JEE Mains · Maths · STD 11 - 10.2 parabola,ellipse,hyperbola
The equations of the sides \(AB\) and \(AC\) of a triangle \(ABC\) are \((\lambda+1) x +\lambda y =4 \text { and } \lambda x +(1-\lambda) y +\lambda=0\) respectively. Its vertex \(A\) is on the \(y\)-axis and its orthocentre is \((1,2)\).
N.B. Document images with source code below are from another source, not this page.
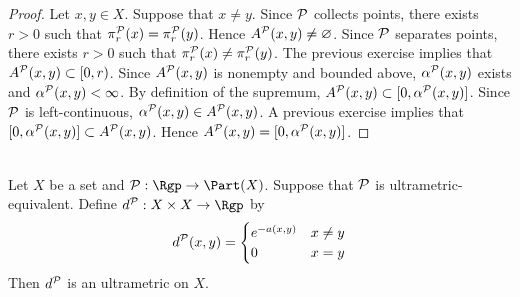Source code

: \documentclass{book}
\begin{document}
\begin{proof}
	Let $x,y \in X$. Suppose that $x \neq y$. Since $\mathcal{P}$ collects points, there exists $r > 0$ such that $\pi^{\mathcal{P}}_r(x) = \pi^{\mathcal{P}}_r(y)$. Hence $A^{\mathcal{P}}(x,y) \neq \varnothing$. Since $\mathcal{P}$ separates points, there exists $r > 0$ such that $\pi^{\mathcal{P}}_r(x) \neq \pi^{\mathcal{P}}_r(y)$. The previous exercise implies that $A^{\mathcal{P}}(x,y) \subset [0, r)$. Since $A^{\mathcal{P}}(x,y)$ is nonempty and bounded above, $\alpha^{\mathcal{P}}(x,y)$ exists and $\alpha^{\mathcal{P}}(x,y) < \infty$. By definition of the supremum, $A^{\mathcal{P}}(x,y) \subset [0, \alpha^{\mathcal{P}}(x,y)]$. Since $\mathcal{P}$ is left-continuous, $\alpha^{\mathcal{P}}(x,y) \in A^{\mathcal{P}}(x,y)$. A previous exercise implies that $[0, \alpha^{\mathcal{P}}(x,y)] \subset A^{\mathcal{P}}(x,y)$. Hence $A^{\mathcal{P}}(x,y) = [0, \alpha^{\mathcal{P}}(x,y)]$.
\end{proof}

\begin{ex}  \\ 
	Let $X$ be a set and $\MP: \Rgp \rightarrow \Part(X)$. Suppose that $\mathcal{P}$ is ultrametric-equivalent. Define $d^{\MP}: X \times X \rightarrow \Rgp$ by 
	\[
	d^{\mathcal{P}}(x,y) =
	\begin{cases}
			e^{-a(x,y)} & x \neq y \\
			0 &  x = y
		\end{cases}
	\]
	Then $d^{\mathcal{P}}$ is an ultrametric on $X$.
\end{ex}
\end{document}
The length of the tangent from the point \(C\) to the part of the parabola \(y^2=6 x\) in the first quadrant is
- A \(\sqrt{6}\)
- B \(2 \sqrt{2}\)
- C \(2\)
- D \(4\)
Answer & Solution
Correct Answer
(B) \(2 \sqrt{2}\)
Step-by-step Solution
Detailed explanation
\(AB :(\lambda+1) x +\lambda y =4\) \(AC : \lambda x +(1-\lambda) y +\lambda=0\) Vertex \(A\) is on \(y\)-axis \(\Rightarrow x=0\) So \(y =\frac{4}{\lambda}, y =\frac{\lambda}{\lambda-1}\) \(\Rightarrow \frac{4}{\lambda}=\frac{\lambda}{\lambda-1}\) \(\Rightarrow \lambda=2\)…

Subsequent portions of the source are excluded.